If you’re having issues with your gut health and have yet to turn to fermented foods, you may be overlooking the solution to your problems.

A 2021 Stanford study on fermented food diets revealed that eating more fermented foods enhanced the diversity of gut microbes and decreased inflammation in participants.

You need to maintain a healthy gut biome because bacterial imbalances can lead to weight gain, high cholesterol, and high blood sugar, among other problems. On the other hand, the proper balance supports a healthy gut, aiding your digestive process, reducing inflammation, and strengthening your immune system.

We’ll offer advice on incorporating fermented foods into your daily diet, and how to safely make them at home to reap the above health benefits. But first, let’s go over which fermented foods are best for optimal gut health.


The bacterial fermentation of milk, with the addition of bacterial cultures, produces yogurt.

Yogurt promotes intestinal health. It’s full of probiotics otherwise known as the good bacteria that live in your gastrointestinal (GI) tract. Constantly consuming probiotics from yogurt helps you maintain a healthy balance of gut bacteria, strengthening your overall gut and digestive system.

Note that while a fermented food like yogurt can be beneficial for your gut health, there are certain conditions, like Gastroesophageal Reflux Disease (GERD), it isn’t helpful for.

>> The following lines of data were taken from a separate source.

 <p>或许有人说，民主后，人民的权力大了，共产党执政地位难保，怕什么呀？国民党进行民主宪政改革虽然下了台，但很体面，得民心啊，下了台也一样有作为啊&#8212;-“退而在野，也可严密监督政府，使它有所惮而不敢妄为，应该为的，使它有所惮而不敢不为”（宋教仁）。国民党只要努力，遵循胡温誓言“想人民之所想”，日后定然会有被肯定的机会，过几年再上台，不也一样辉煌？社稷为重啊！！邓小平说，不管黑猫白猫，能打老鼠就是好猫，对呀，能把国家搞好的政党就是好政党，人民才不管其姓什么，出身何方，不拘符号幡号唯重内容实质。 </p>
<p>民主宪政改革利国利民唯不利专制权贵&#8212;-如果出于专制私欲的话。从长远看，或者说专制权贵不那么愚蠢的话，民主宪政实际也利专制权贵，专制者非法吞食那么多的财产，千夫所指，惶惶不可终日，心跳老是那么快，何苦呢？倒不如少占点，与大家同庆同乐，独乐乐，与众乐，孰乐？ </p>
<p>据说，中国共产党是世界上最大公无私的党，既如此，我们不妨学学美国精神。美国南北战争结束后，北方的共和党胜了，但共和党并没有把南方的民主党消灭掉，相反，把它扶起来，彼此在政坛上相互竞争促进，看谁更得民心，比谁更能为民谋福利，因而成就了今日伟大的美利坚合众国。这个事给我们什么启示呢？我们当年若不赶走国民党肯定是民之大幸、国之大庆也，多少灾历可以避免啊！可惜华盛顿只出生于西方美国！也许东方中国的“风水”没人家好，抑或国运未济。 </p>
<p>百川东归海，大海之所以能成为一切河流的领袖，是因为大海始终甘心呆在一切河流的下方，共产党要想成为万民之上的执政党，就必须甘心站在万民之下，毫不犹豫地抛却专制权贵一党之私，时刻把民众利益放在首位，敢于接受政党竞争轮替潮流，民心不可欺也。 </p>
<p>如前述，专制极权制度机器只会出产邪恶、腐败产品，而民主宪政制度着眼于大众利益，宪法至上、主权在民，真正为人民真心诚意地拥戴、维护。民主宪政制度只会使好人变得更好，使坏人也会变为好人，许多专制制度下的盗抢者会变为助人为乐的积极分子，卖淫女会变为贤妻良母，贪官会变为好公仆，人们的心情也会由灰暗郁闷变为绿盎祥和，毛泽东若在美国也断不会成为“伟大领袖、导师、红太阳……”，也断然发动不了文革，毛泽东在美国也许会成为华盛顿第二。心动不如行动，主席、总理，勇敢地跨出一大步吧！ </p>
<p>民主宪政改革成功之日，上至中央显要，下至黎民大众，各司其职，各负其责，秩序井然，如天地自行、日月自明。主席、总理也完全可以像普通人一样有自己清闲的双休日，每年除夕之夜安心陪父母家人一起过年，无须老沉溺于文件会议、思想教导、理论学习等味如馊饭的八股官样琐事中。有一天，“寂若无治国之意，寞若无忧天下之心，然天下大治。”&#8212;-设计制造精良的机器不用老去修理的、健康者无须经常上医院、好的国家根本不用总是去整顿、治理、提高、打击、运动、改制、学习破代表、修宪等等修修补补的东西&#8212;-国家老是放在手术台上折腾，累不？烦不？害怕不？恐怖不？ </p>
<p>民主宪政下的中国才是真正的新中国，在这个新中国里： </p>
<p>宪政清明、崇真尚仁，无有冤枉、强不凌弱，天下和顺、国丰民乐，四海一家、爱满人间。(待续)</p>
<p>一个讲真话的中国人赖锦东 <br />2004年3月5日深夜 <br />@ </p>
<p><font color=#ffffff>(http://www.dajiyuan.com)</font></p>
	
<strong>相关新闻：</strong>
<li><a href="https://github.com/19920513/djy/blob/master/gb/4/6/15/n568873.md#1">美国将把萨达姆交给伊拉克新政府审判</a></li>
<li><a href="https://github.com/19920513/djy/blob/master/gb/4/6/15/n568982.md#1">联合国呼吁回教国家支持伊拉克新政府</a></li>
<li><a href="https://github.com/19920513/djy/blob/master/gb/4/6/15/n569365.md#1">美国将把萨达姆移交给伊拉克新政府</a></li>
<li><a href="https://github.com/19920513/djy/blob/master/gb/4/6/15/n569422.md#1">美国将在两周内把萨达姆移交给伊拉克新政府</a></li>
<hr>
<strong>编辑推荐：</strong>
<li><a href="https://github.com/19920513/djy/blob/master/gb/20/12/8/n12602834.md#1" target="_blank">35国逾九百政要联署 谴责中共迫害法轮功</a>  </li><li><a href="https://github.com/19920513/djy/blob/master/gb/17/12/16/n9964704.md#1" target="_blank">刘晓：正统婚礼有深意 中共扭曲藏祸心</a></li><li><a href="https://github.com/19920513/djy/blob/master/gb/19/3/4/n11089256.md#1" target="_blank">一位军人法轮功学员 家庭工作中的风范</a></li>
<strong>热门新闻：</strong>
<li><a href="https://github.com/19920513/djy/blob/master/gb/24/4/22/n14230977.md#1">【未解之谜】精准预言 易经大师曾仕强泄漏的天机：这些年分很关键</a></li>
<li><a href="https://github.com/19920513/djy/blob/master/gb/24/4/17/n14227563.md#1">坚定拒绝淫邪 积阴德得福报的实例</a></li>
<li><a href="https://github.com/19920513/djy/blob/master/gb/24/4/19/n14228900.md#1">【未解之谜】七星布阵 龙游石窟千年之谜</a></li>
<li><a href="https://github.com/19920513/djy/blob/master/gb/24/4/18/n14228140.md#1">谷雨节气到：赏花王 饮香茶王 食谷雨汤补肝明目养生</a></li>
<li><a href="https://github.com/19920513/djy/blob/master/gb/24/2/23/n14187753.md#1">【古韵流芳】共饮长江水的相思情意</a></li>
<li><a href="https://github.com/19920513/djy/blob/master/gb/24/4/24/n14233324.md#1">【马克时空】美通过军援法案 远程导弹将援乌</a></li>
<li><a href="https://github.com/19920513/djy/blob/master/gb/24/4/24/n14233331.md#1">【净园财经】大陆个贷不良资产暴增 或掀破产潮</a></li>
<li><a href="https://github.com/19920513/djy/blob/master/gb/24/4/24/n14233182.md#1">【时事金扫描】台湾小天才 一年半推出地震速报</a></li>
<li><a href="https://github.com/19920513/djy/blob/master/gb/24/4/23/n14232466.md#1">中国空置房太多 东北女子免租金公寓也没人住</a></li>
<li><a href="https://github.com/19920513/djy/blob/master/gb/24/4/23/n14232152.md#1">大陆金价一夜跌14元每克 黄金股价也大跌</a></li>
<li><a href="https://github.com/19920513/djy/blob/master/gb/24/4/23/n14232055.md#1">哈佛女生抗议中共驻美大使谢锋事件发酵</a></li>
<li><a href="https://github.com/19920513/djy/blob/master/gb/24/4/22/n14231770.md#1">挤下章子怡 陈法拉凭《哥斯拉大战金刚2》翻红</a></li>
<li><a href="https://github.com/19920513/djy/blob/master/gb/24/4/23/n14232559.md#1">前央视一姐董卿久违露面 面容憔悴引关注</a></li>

Dairy products made from cow’s milk and foods high in fat are on the list of foods to avoid when you have GERD. Dairy is a common trigger of acid reflux while foods high in fat relax your esophageal sphincter and slow the emptying of your stomach.

Be mindful of these potentially harmful effects before incorporating yogurt into your diet if you’re navigating GERD.


Kimchi is a traditional Korean food consisting of fermented vegetables and spices.  It is another great source of probiotics, helping you reduce symptoms of GI issues and improve digestive health. You can also prevent inflammation in the stomach and intestines with the probiotics found in Kimchi.

To make kimchi, you first need to cut the vegetables and then brine them in salt water for a couple of hours. Then rinse them, combine cooled rice flour paste with your spices, and toss your vegetables in the mixture. Finally,  put the veggies in a 2-quart glass jar with a tight-fitting lid and let them stand at room temperature for one to five days, depending on how sour you want your kimchi to be.


Aside from its sour taste complimenting hotdogs, sausages, and other foods, sauerkraut is one of the best fermented foods for optimal gut health.

Like yogurt and kimchi, sauerkraut is a healthy source of probiotics. It’s also a great source of fiber, vitamin C, and antioxidants.

In addition, the enzymes in sauerkraut can help your body absorb necessary nutrients easier. Keep in mind that if your store does have real, traditional sauerkraut, you’ll find it in the refrigerated section in a glass jar with a label that says it’s fermented, not on the shelves.

Sauerkraut is made by cutting cabbage very thin, covering it with a specific amount of salt, and letting it sit for about 15 minutes. Then, you massage the cabbage, letting the liquid release.

Transfer the cabbage to a clean, dry jar, pack it, cover it with the liquid, and seal it tight. Allow lactic acid fermentation to take place for one to four weeks, depending on how sour you want it.


Instead of fermented foods, you may be more interested in fermented drinks, like kombucha. Kombucha is a fermented tea made by adding the symbiotic culture of bacteria and yeast, also known as SCOBY, to sweetened tea.

You can drink your probiotics with kombucha and access the same health benefits provided by the foods above, like reduced inflammation and the pushing out of bad bacteria in your gut.

Purchase SCOBY at a local natural foods store first. Then, brew your tea, let it cool, and add the SCOBY. Put the mixture in a jar with a breathable lid and let it ferment for about a week in a warm dark location.

Filter and bottle the kombucha, add carbonation, and let it sit another day for the drink to come together.

Tips for Incorporating More Fermented Foods in Your Diet

Incorporating more fermented foods into your diet can be simple. You can buy many of them from the store. Just make sure you’re checking labels to ensure the product has undergone a traditional fermentation process.

Also, focus on storing fermented foods properly to maintain their unique flavors and probiotic qualities and ensure they’re safe to eat. Adopt food storage tips like these whether your fermented foods are homemade or store-bought:

  • Store products in dark, cool areas to prevent molding;
  • Use airtight containers to prevent harmful bacteria from growing;
  • Organize your fermented foods with the ones closest to expiration at the front of the fridge.

Once you have the logistics covered, start with a simple goal, like incorporating one fermented food into one meal per day. Eat yogurt with breakfast. Add kimchi to your lunch salad. Have a glass of kombucha with dinner.

As you nail your simple goals, you can move on to more advanced ones to get more fermented foods into your diet.